С годами в его произведениях стал преобладать портрет человека, объемный, скульптурный, скорее изваянный, чем написанный; при создании такого портрета художник чаще всего прибегает к живой речи самого героя.
Он то пользуется портретом-рисунком:
«Шел навстречу какой-то инженер с дамой, закутанной в рыжую вуаль, у дамы была низкая длинная талия и руки с острыми локтями, а инженер был бритый, увесистый, медно-красный, в тужурке и в пустых глазах на выкат, просто как будто надел на себя эти глаза, вынувши их из картонной коробки» («Бабаев»); то прибегает к живописному портрету, созданному широкой размашистой кистью: «Андрей Силин был белесый мужик лет тридцати; не особенно высок, но что-то уж очень широк в плечах, — перли в сторону плечи, напруживши кругло старый армяк, и лапы были кротовьи, плоские, прочные, с черными твердейшими ногтями, с желтыми мозольными трещинами на суставах; а Алпатов был крупный, бородатый, лет пятидесяти трех, с красной толстой шеей и кровавыми щеками; говорил со всеми так, точно всеми командовал: сердитым тяжелым басом, отрывисто тыкал, пучил глаза» («Медвежонок»).

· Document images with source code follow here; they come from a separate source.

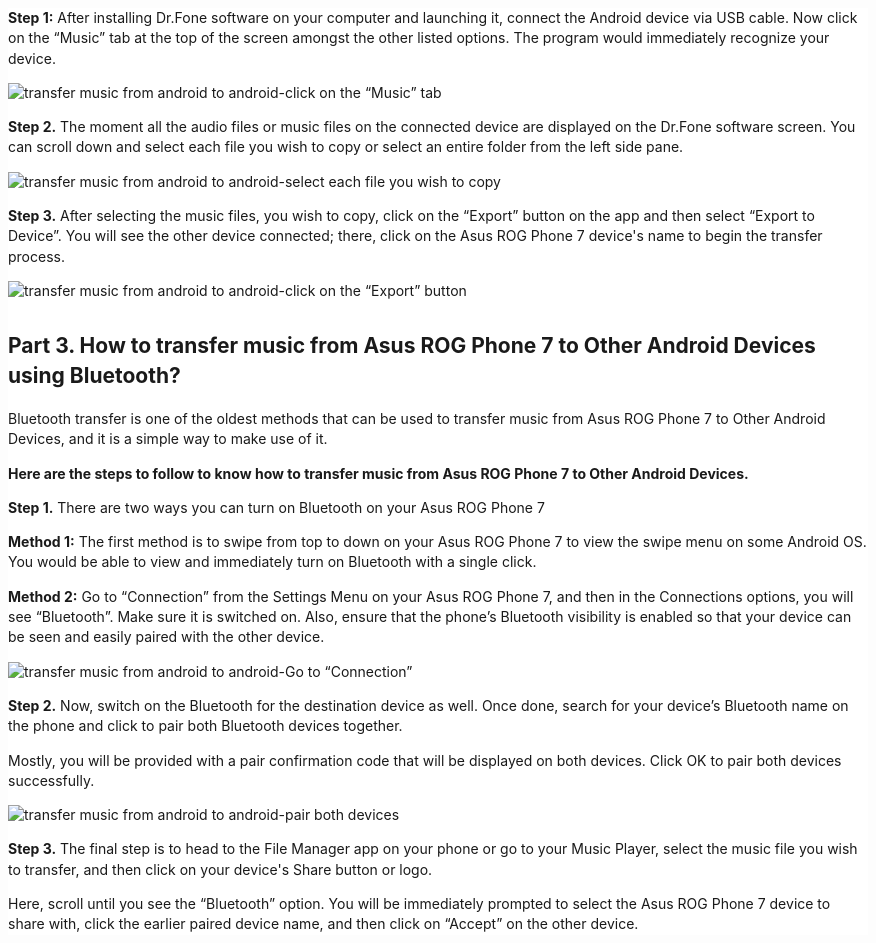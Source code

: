 **Step 1:** After installing Dr.Fone software on your computer and launching it, connect the Android device via USB cable. Now click on the “Music” tab at the top of the screen amongst the other listed options. The program would immediately recognize your device.

![transfer music from android to android-click on the “Music” tab](https://images.wondershare.com/drfone/guide/transfer-files-quickly-to-android-1.png)

**Step 2.** The moment all the audio files or music files on the connected device are displayed on the Dr.Fone software screen. You can scroll down and select each file you wish to copy or select an entire folder from the left side pane.

![transfer music from android to android-select each file you wish to copy](https://images.wondershare.com/drfone/drfone/android-to-android-music-transfer-01.jpg)

**Step 3.** After selecting the music files, you wish to copy, click on the “Export” button on the app and then select “Export to Device”. You will see the other device connected; there, click on the Asus ROG Phone 7 device's name to begin the transfer process.

![transfer music from android to android-click on the “Export” button](https://images.wondershare.com/drfone/drfone/android-to-android-music-transfer-02.jpg)



## Part 3. How to transfer music from Asus ROG Phone 7 to Other Android Devices using Bluetooth?

Bluetooth transfer is one of the oldest methods that can be used to transfer music from Asus ROG Phone 7 to Other Android Devices, and it is a simple way to make use of it.

**Here are the steps to follow to know how to transfer music from Asus ROG Phone 7 to Other Android Devices.**

**Step 1.** There are two ways you can turn on Bluetooth on your Asus ROG Phone 7

**Method 1:** The first method is to swipe from top to down on your Asus ROG Phone 7 to view the swipe menu on some Android OS. You would be able to view and immediately turn on Bluetooth with a single click.

**Method 2:** Go to “Connection” from the Settings Menu on your Asus ROG Phone 7, and then in the Connections options, you will see “Bluetooth”. Make sure it is switched on. Also, ensure that the phone’s Bluetooth visibility is enabled so that your device can be seen and easily paired with the other device.

![transfer music from android to android-Go to “Connection”](https://images.wondershare.com/drfone/article/2018/06/transfer-music-from-android-to-android-8.jpg)

**Step 2.** Now, switch on the Bluetooth for the destination device as well. Once done, search for your device’s Bluetooth name on the phone and click to pair both Bluetooth devices together.

Mostly, you will be provided with a pair confirmation code that will be displayed on both devices. Click OK to pair both devices successfully.

![transfer music from android to android-pair both devices](https://images.wondershare.com/drfone/article/2018/06/transfer-music-from-android-to-android-9.jpg)

**Step 3.** The final step is to head to the File Manager app on your phone or go to your Music Player, select the music file you wish to transfer, and then click on your device's Share button or logo.

Here, scroll until you see the “Bluetooth” option. You will be immediately prompted to select the Asus ROG Phone 7 device to share with, click the earlier paired device name, and then click on “Accept” on the other device.
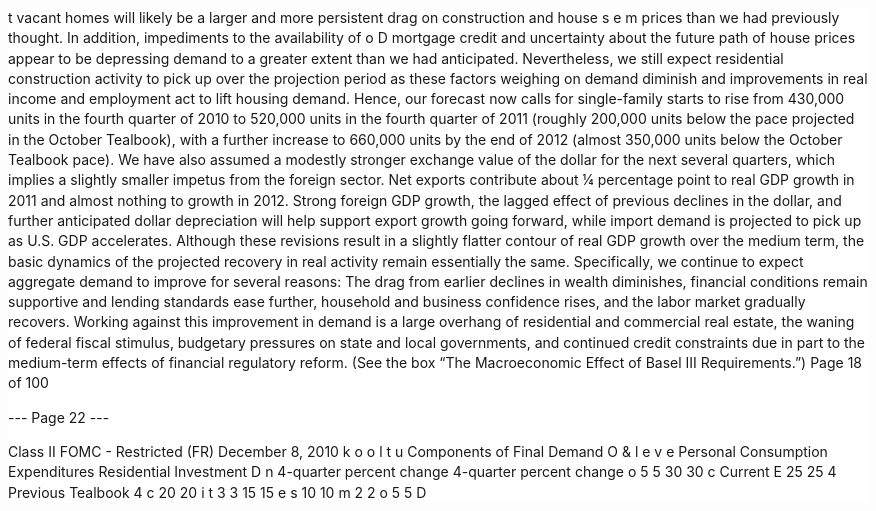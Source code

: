 t vacant homes will likely be a larger and more persistent drag on construction and house
s
e
m
prices than we had previously thought. In addition, impediments to the availability of
o
D
mortgage credit and uncertainty about the future path of house prices appear to be
depressing demand to a greater extent than we had anticipated. Nevertheless, we still
expect residential construction activity to pick up over the projection period as these
factors weighing on demand diminish and improvements in real income and employment
act to lift housing demand. Hence, our forecast now calls for single-family starts to rise
from 430,000 units in the fourth quarter of 2010 to 520,000 units in the fourth quarter of
2011 (roughly 200,000 units below the pace projected in the October Tealbook), with a
further increase to 660,000 units by the end of 2012 (almost 350,000 units below the
October Tealbook pace).
We have also assumed a modestly stronger exchange value of the dollar for the
next several quarters, which implies a slightly smaller impetus from the foreign sector.
Net exports contribute about ¼ percentage point to real GDP growth in 2011 and almost
nothing to growth in 2012. Strong foreign GDP growth, the lagged effect of previous
declines in the dollar, and further anticipated dollar depreciation will help support export
growth going forward, while import demand is projected to pick up as U.S. GDP
accelerates.
Although these revisions result in a slightly flatter contour of real GDP growth
over the medium term, the basic dynamics of the projected recovery in real activity
remain essentially the same. Specifically, we continue to expect aggregate demand to
improve for several reasons: The drag from earlier declines in wealth diminishes,
financial conditions remain supportive and lending standards ease further, household and
business confidence rises, and the labor market gradually recovers. Working against this
improvement in demand is a large overhang of residential and commercial real estate, the
waning of federal fiscal stimulus, budgetary pressures on state and local governments,
and continued credit constraints due in part to the medium-term effects of financial
regulatory reform. (See the box “The Macroeconomic Effect of Basel III Requirements.”)
Page 18 of 100

--- Page 22 ---

Class II FOMC - Restricted (FR) December 8, 2010
k
o
o
l
t
u
Components of Final Demand O
&
l
e
v
e
Personal Consumption Expenditures Residential Investment D
n
4-quarter percent change 4-quarter percent change o
5 5 30 30 c
Current E
25 25
4 Previous Tealbook 4 c
20 20 i
t
3 3 15 15 e s
10 10 m
2 2 o
5 5
D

В дни Февральской революции поставщик фуража для армии Иван Ионыч Полезное приезжает из Петрограда домой, в деревню, и встречается со своим подручным по скупке овса Бесстыжевым. Между ними происходит короткий разговор, из которого как живой встает впервые появившийся на страницах романа Бесстыжее — сельский мироед. Полезное сообщает:
«— Сердит очень против царя народ, — я про Питер, конечно, говорю… Очень языки у всех поразвязались.
— Ну? — как будто удивился Бесстыжее, пришлепнув бороду на колене».
Для Бесстыжева это сообщение не было новостью.
Но он хитрит, он делает вид, что удивляется, чтобы вызвать своего шефа на откровенность. У него в голове зреет коварный план. И Полезнов произносит бойкий монолог:
«— А в самом деле, ежели разобрать по частям, от кого мы все терпим?.. От него одного мы все терпим!.. Сколько мильенов народу от олуха одного!.. Ты в японскую войну не служил? Нет?.. Признаться, и мне не пришлось, а другие пошли… «Голые, говорят, мы против японцев вышли!..» Не тот же ли черт теперь выходит?.. Раз ты не можешь управлять царством — уйди к черту! Вот!.. Уйди, — мы без тебя, дурака убогого, обойдемся!.. Уйди!..»
И Бесстыжее «как будто от испуга, поспешно убрал свою бороду за борт пиджака и спросил тихо:
— Это ты, Иван Ионыч, про кого же так?